A propos de Nathalie Holt

voilà ! ou pas

21 commentaires à propos de “#anthologie #prologue | un jour”

  1. Quel torrent magnifique, ça coule et ça défile…je m’y retrouve parfois et soixante cinq ans aussi, vieille et vivante, je prends! Merci

  2. Merci Nathalie pour la beauté et la force de ce texte, élan de vie. Marcher, marcher, marcher et être, être, être « qu’on ne peut pas laisser faire ça ». Vive la vie. Merci Nathalie.

  3. « Un jour je suis commencée » bien avant le commencement du cri ; « être sous les fleurs d’une robe » c’est beau. Merci Nathalie

    • Que ce texte est touchant et magnifique ! « Je prends des trains ; je marche ; je marche; je marche: seule. J’aime être seule. »
      Ces phrases courtes, cette accumulation de verbes qui en disent tellement. Merci !

  4. Texte en rafale pour un autoportrait. « Je vais vite en mots, en marche, en propre. » La vitesse, les mots, les images, vous êtes toute là Nathalie.

  5. Quel beau texte ! L’impression qu’une vague partie du ventre a déroulé ce tissu de vie, depuis « les fleurs d’une robe qui n’a pas l’air de noce ».

  6. Bonheur à la lecture. Quelle vie ! quel rythme ! superbe autoportrait. entre le début :
    « Un jour je suis commencée; je suis une potentialité d’être sous les fleurs d’une robe qui n’a pas l’air de noce »
    et la fin du texte :
    « Vous avez soixante cinq ans » c’est le médecin qui parle sans te regarder : je suis que je t’emmerde. Un jour je suis finir. Vieille. Vivante. J’ai douze ans.  »
    et aussi : « Je suis qu’on ne peut pas laisser faire ça. Et pourtant. »
    C’est vraiment magnifique. Merci !

  7. (peut-être pas à « petit homme »(encore que) mais pour les autres (même les soixante-cinq) j’enlèverai les guillemets) (on fait ce qu’on veut) (des fois on gagne et des fois on perd – l’important c’est peut-être d’y jouer) (j’aime beaucoup « je suis finir » moins le précédent encore qu’il le mérite bien, je suppose – j’aime beaucoup (cependant) (aussi) le « je suis commencée » : formidable – et tant mieux on serait tenté de dire) (après c’est chacun sa vie, après hein et on en fait ce qu’on en veut/peut) (magique) Merci donc (extra) (comme dirait Phil « ça commence bien »)

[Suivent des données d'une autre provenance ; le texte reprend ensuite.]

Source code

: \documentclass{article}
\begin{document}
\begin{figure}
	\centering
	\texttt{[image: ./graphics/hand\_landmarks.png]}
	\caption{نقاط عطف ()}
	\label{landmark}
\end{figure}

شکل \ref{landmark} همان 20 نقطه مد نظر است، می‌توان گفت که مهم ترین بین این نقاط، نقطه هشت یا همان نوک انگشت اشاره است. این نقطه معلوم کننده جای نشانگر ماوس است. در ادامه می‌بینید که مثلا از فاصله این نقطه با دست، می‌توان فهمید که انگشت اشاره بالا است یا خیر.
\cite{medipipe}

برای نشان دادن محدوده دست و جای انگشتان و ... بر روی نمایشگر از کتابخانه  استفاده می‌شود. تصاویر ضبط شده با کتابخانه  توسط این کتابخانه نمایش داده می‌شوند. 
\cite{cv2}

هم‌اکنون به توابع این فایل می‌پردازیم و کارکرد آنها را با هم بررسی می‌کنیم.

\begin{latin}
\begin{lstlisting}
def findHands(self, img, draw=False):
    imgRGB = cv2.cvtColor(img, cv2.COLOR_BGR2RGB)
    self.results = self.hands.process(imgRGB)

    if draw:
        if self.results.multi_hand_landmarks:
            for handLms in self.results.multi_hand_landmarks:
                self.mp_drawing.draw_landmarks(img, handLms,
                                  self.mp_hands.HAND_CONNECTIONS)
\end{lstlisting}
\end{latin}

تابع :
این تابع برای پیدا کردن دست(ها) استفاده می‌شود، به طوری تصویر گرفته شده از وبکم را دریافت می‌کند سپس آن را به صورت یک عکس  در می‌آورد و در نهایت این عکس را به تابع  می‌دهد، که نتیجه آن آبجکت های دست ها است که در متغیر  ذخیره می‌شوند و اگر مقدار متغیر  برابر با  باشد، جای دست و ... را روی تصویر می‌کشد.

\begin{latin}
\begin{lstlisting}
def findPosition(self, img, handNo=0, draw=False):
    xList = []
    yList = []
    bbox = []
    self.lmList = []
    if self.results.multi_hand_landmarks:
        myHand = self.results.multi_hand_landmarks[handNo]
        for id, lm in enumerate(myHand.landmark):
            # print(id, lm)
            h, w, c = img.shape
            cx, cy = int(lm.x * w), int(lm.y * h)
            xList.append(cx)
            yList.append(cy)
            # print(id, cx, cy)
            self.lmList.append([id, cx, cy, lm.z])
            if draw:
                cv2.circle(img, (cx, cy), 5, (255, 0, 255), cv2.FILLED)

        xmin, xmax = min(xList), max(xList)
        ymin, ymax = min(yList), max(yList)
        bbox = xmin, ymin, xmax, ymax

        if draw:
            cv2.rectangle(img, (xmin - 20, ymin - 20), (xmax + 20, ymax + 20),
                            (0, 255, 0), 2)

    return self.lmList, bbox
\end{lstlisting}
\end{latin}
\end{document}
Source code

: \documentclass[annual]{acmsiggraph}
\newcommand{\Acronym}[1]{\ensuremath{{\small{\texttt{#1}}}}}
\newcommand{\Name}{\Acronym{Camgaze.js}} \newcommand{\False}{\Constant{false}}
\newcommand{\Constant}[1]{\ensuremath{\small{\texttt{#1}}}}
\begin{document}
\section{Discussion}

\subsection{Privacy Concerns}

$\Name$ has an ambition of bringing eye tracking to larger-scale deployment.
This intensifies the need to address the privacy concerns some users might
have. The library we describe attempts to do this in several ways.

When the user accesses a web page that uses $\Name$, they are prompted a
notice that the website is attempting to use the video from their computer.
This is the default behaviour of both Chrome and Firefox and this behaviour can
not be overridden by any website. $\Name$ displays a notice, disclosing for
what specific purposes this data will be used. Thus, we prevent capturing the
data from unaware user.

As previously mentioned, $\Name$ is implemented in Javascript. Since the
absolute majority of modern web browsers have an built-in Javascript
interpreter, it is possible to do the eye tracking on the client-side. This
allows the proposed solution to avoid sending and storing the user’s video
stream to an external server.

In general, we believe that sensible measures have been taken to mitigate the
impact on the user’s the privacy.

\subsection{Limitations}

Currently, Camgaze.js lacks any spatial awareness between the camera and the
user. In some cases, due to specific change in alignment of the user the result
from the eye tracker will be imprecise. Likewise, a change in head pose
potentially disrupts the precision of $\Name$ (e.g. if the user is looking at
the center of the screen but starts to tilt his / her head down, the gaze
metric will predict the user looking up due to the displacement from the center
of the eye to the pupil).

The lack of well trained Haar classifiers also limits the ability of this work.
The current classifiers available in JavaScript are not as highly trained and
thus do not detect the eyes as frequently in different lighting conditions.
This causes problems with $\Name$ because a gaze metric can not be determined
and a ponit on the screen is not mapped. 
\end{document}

  8. De « je suis commencée » à « je suis finir » (et « je suis que je t’emmerde »), la force du texte m’a entraînée, en se déroulant mais pas linéairement, avec ses accrocs qui accrochent justement. Merci Nathalie.

  9. tout.. oui tout

    alors je garde juste (mais un peu au hasard et parce que ça m’a donné sourire triomphant
    « Je suis ce à quoi on m’assigne et « pas là ». »

  10. Isabelle, Ugo, Cécile, Stéphanie, Marlen, Françoise, Piero, Lisa, Laure, Brigitte, Marie-Thérèse Merci de vos lectures. Je rentre dans les textes ça commence fort. Beaucoup d’émotions de lecture. Merci !

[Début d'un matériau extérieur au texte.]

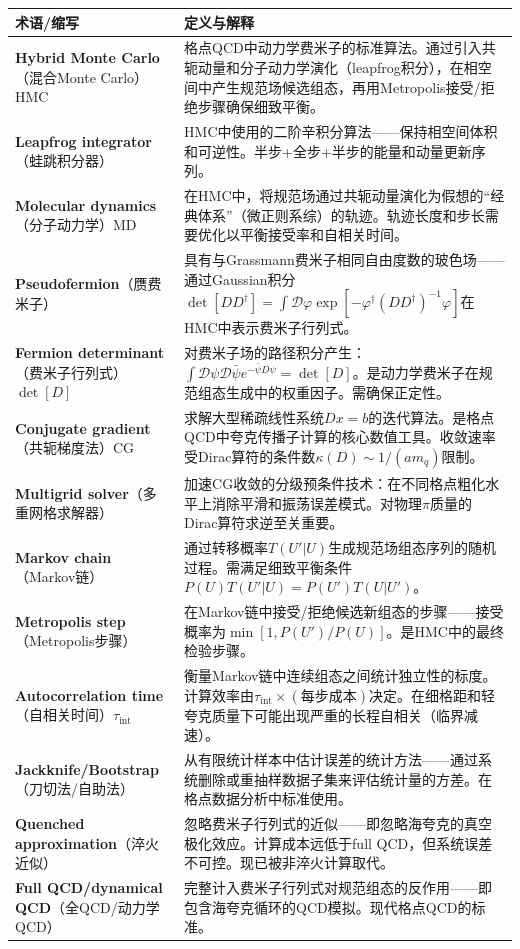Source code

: \documentclass[12pt,a4paper]{ctexart}
\begin{document}
\begin{longtable}{p{3.5cm}p{9cm}}
\toprule
\textbf{术语/缩写} & \textbf{定义与解释} \\
\midrule
\endhead
\textbf{Hybrid Monte Carlo}（混合Monte Carlo）HMC& 格点QCD中动力学费米子的标准算法。通过引入共轭动量和分子动力学演化（leapfrog积分），在相空间中产生规范场候选组态，再用Metropolis接受/拒绝步骤确保细致平衡。\\
\textbf{Leapfrog integrator}（蛙跳积分器）& HMC中使用的二阶辛积分算法——保持相空间体积和可逆性。半步+全步+半步的能量和动量更新序列。\\
\textbf{Molecular dynamics}（分子动力学）MD& 在HMC中，将规范场通过共轭动量演化为假想的``经典体系''（微正则系综）的轨迹。轨迹长度和步长需要优化以平衡接受率和自相关时间。\\
\textbf{Pseudofermion}（赝费米子）& 具有与Grassmann费米子相同自由度数的玻色场——通过Gaussian积分$\det[D D^\dagger] = \int \mathcal{D}\varphi \exp[-\varphi^\dagger (D D^\dagger)^{-1}\varphi]$在HMC中表示费米子行列式。\\
\textbf{Fermion determinant}（费米子行列式）$\det[D]$& 对费米子场的路径积分产生：$\int\mathcal{D}\psi\mathcal{D}\bar\psi e^{-\bar\psi D \psi} = \det[D]$。是动力学费米子在规范组态生成中的权重因子。需确保正定性。\\
\textbf{Conjugate gradient}（共轭梯度法）CG& 求解大型稀疏线性系统$D x = b$的迭代算法。是格点QCD中夸克传播子计算的核心数值工具。收敛速率受Dirac算符的条件数$\kappa(D) \sim 1/(a m_q)$限制。\\
\textbf{Multigrid solver}（多重网格求解器）& 加速CG收敛的分级预条件技术：在不同格点粗化水平上消除平滑和振荡误差模式。对物理$\pi$质量的Dirac算符求逆至关重要。\\
\textbf{Markov chain}（Markov链）& 通过转移概率$T(U'|U)$生成规范场组态序列的随机过程。需满足细致平衡条件$P(U)T(U'|U) = P(U')T(U|U')$。\\
\textbf{Metropolis step}（Metropolis步骤）& 在Markov链中接受/拒绝候选新组态的步骤——接受概率为$\min[1, P(U')/P(U)]$。是HMC中的最终检验步骤。\\
\textbf{Autocorrelation time}（自相关时间）$\tau_{\text{int}}$& 衡量Markov链中连续组态之间统计独立性的标度。计算效率由$\tau_{\text{int}} \times (\text{每步成本})$决定。在细格距和轻夸克质量下可能出现严重的长程自相关（临界减速）。\\
\textbf{Jackknife/Bootstrap}（刀切法/自助法）& 从有限统计样本中估计误差的统计方法——通过系统删除或重抽样数据子集来评估统计量的方差。在格点数据分析中标准使用。\\
\textbf{Quenched approximation}（淬火近似）& 忽略费米子行列式的近似——即忽略海夸克的真空极化效应。计算成本远低于full QCD，但系统误差不可控。现已被非淬火计算取代。\\
\textbf{Full QCD/dynamical QCD}（全QCD/动力学QCD）& 完整计入费米子行列式对规范组态的反作用——即包含海夸克循环的QCD模拟。现代格点QCD的标准。\\
\bottomrule
\end{longtable}
\end{document}
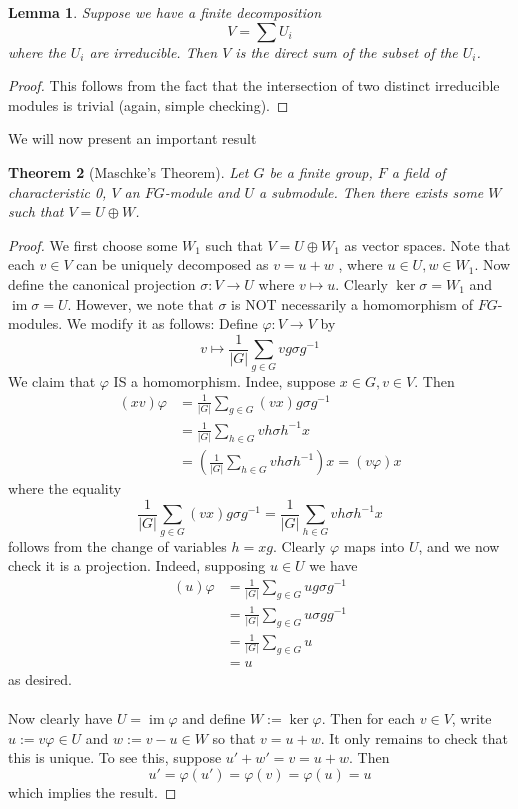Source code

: \documentclass[11pt, notitlepage]{article}
\numberwithin{equation}{section}
\theoremstyle{plain}
\newtheorem{theorem}{Theorem}[section]
\newtheorem{lemma}[theorem]{Lemma}
\theoremstyle{definition}
\DeclareMathOperator{\im}{im}
\begin{document}
\begin{lemma}
	Suppose we have a finite decomposition $$V = \sum U_i$$ where the $U_i$ are irreducible. Then $V$ is the direct sum of the subset of the $U_i$. 
\end{lemma}
\begin{proof}
	This follows from the fact that the intersection of two distinct irreducible modules is trivial (again, simple checking).
\end{proof}

We will now present an important result
\begin{theorem} [Maschke's Theorem]
	Let $G$ be a finite group, $F$ a field of characteristic 0, $V$ an $FG$-module and $U$ a submodule. Then there exists some $W$ such that $V = U \oplus W$.
\end{theorem}
\begin{proof}
	We first choose some $W_1$ such that $V = U \oplus W_1$ as vector spaces. Note that each $v\in V$ can be uniquely decomposed as $v = u + w$ , where $u\in U, w\in W_1$. Now define the canonical projection $\sigma: V \rightarrow U$ where $v \mapsto u$. Clearly $\ker \sigma = W_1$ and $\im \sigma = U$. However, we note that $\sigma$ is NOT necessarily a homomorphism of $FG$-modules. We modify it as follows: Define $\varphi: V \rightarrow V$ by $$v\mapsto \frac{1}{{|G|}} \sum_{g\in G} vg\sigma g^{-1}$$ We claim that $\varphi$ IS a homomorphism. Indee, suppose $x\in G, v\in V$. Then 
	\begin{align*}
		(xv)\varphi &= \frac{1}{{|G|}} \sum_{g\in G} (vx)g\sigma g^{-1}\\
		&= \frac{1}{{|G|}} \sum_{h\in G} vh\sigma h^{-1}x \\
		&= \left(\frac{1}{{|G|}} \sum_{h\in G} vh\sigma h^{-1}\right)x = (v\varphi)x
	\end{align*}
	where the equality $$\frac{1}{{|G|}} \sum_{g\in G} (vx)g\sigma g^{-1}= \frac{1}{{|G|}} \sum_{h\in G} vh\sigma h^{-1}x$$ follows from the change of variables $h = xg$. Clearly $\varphi$ maps into $U$, and we now check it is a projection. Indeed, supposing $u\in U$ we have 
	\begin{align*}
		(u)\varphi &= \frac{1}{{|G|}} \sum_{g\in G} ug\sigma g^{-1} \\
		&= \frac{1}{{|G|}} \sum_{g\in G} u\sigma gg^{-1} \\
		&= \frac{1}{{|G|}} \sum_{g\in G} u\\
		&= u
	\end{align*}
	as desired. 
	\\\\
	Now clearly have $U = \im \varphi$ and define $W:= \ker \varphi$. Then for each $v\in V$, write $u:= v\varphi \in U$ and $w:= v - u\in W$ so that $v = u + w$. It only remains to check that this is unique. To see this, suppose $u' + w' = v = u + w$. Then $$u' = \varphi(u') = \varphi(v) = \varphi(u) = u$$ which implies the result.
\end{proof}
\end{document}

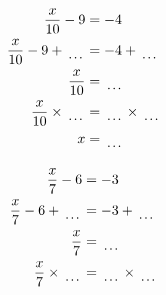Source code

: \documentclass[12pt]{article}
\newcounter{minipagecount}
\begin{document}
\begin{multicols}{2}
\begin{minipage}[t]{0.45\textwidth}
    \raggedright %
    \begin{align*} %
        \frac{x}{10} - 9 &= -4\\
        \frac{x}{10} - 9 + \dotuline{\hspace{5mm}} &= -4 + \dotuline{\hspace{5mm}}\\
        \frac{x}{10} &= \dotuline{\hspace{5mm}}\\
        \frac{x}{10} \times\dotuline{\hspace{5mm}} &= \dotuline{\hspace{5mm}} \times\dotuline{\hspace{5mm}}\\
        x &= \dotuline{\hspace{5mm}}\\
    \end{align*}
\end{minipage} %
\noindent{(\theminipagecount)}\hspace{0.1mm} %
\begin{minipage}[t]{0.45\textwidth} %
    \vspace{-26pt}  %
    \raggedright %
    \begin{align*} %
        \frac{x}{7} - 6 &= -3\\
        \frac{x}{7} - 6 + \dotuline{\hspace{5mm}} &= -3 + \dotuline{\hspace{5mm}}\\
        \frac{x}{7} &= \dotuline{\hspace{5mm}}\\
        \frac{x}{7} \times\dotuline{\hspace{5mm}} &= \dotuline{\hspace{5mm}} \times\dotuline{\hspace{5mm}}\\

\end{align*}
\end{minipage}
\end{multicols}
\end{document}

  11. …des mots qui parlent aux … maux du ventre et pas que…
    Vive la médecine quantique !!
    merci !

  12. J’aime comment le « je suis » se désagrège. On s’attache aux poussières du texte. Et cet écho du « on » (on dit que je serais). Je suis qu’on se retrouve sous une cascade. Merci Nathalie.

  13. Merci Nathalie ! Oui décidément j’aime autant ton regard photographique que tes mots. Cavalcade en cascade de vie en mots et quelle écriture ! J’aime tout mais tout particulièrement les phrases en « je suis » comme « je suis de grands-mères, souvent. » / « Un jour je suis finir. » / « Je suis qu’on ne peut pas laisser faire ça. » / « Je suis d’un embrasement de juin née l’hiver. »… et tout le début. Un autoportrait fait de touches délicates et sensibles qui donne à voir entendre imaginer vibrer une femme bien VIVANTE. Merci donc pour tout ça.

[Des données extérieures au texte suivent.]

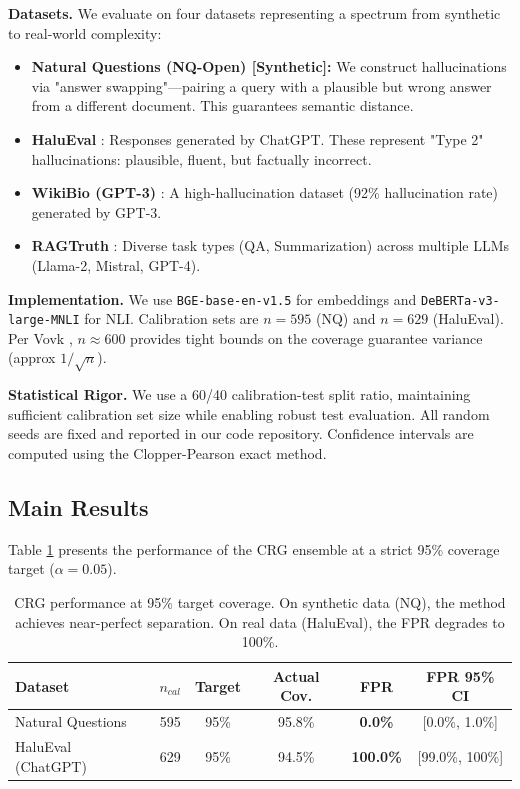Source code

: \documentclass[11pt]{article}
\begin{document}
\textbf{Datasets.} We evaluate on four datasets representing a spectrum from synthetic to real-world complexity:
\begin{itemize}
    \item \textbf{Natural Questions (NQ-Open) [Synthetic]:} We construct hallucinations via "answer swapping"---pairing a query with a plausible but wrong answer from a different document. This guarantees semantic distance.
    \item \textbf{HaluEval} \cite{li2023halueval}: Responses generated by ChatGPT. These represent "Type 2" hallucinations: plausible, fluent, but factually incorrect.
    \item \textbf{WikiBio (GPT-3)} \cite{manakul2023selfcheckgpt}: A high-hallucination dataset (92\% hallucination rate) generated by GPT-3.
    \item \textbf{RAGTruth} \cite{wang2023ragtruth}: Diverse task types (QA, Summarization) across multiple LLMs (Llama-2, Mistral, GPT-4).
\end{itemize}

\textbf{Implementation.} We use \texttt{BGE-base-en-v1.5} for embeddings and \texttt{DeBERTa-v3-large-MNLI} for NLI. Calibration sets are $n=595$ (NQ) and $n=629$ (HaluEval). Per Vovk \cite{vovk2005algorithmic}, $n \approx 600$ provides tight bounds on the coverage guarantee variance (approx $1/\sqrt{n}$).

\textbf{Statistical Rigor.} We use a 60/40 calibration-test split ratio, maintaining sufficient calibration set size while enabling robust test evaluation. All random seeds are fixed and reported in our code repository. Confidence intervals are computed using the Clopper-Pearson exact method.

\subsection{Main Results}

Table \ref{tab:main_results} presents the performance of the CRG ensemble at a strict 95\% coverage target ($\alpha=0.05$).

\begin{table}[htbp]
\centering
\caption{CRG performance at 95\% target coverage. On synthetic data (NQ), the method achieves near-perfect separation. On real data (HaluEval), the FPR degrades to 100\%.}
\label{tab:main_results}
\begin{tabular}{lccccc}
\toprule
\textbf{Dataset} & \textbf{$n_{cal}$} & \textbf{Target} & \textbf{Actual Cov.} & \textbf{FPR} & \textbf{FPR 95\% CI} \\
\midrule
Natural Questions & 595 & 95\% & 95.8\% & \textbf{0.0\%} & [0.0\%, 1.0\%] \\
HaluEval (ChatGPT) & 629 & 95\% & 94.5\% & \textbf{100.0\%} & [99.0\%, 100\%] \\
\bottomrule
\end{tabular}
\end{table}
\end{document}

  14. Merci Ève, Jean-Luc, Emilie de vos retours … et de vos textes. Je ne sais pas si on pourra beaucoup se lire une fois embarqué.e.s . Quel bel échange ce prologue

  15. Joie de lire ce texte.
    Beau, vivant, juste.
    J’aime beaucoup ce passage où il y a cohabitation de ce qui s’oppose : « Je dis non. Mais aussi oui à tort. Je suis bien et mal et noir et blanc et vraie et fausse; je suis ce que j’entends et ce que disent leurs silences. »
    Et aussi, être grande (l’ainée) et un peu plus loin, faire des châteaux de sable, colorier (continuer à être une enfant). Et puis mettre au monde, être ‘vieille’, soixante cinq ans, emmerder le médecin et puis avoir douze ans.
    Et puis tant d’histoires qui se lisent parfois dans un seul mot, un autre, une courte phrase.
    Et comme chez d’autres participants, admiration pour la singularité de l’écriture, du style.
    Bravo !

  16. « Je monte à la vie : la mère de la mère a les yeux dans l’origine et voit une boule de cheveux noirs. »

    Extra !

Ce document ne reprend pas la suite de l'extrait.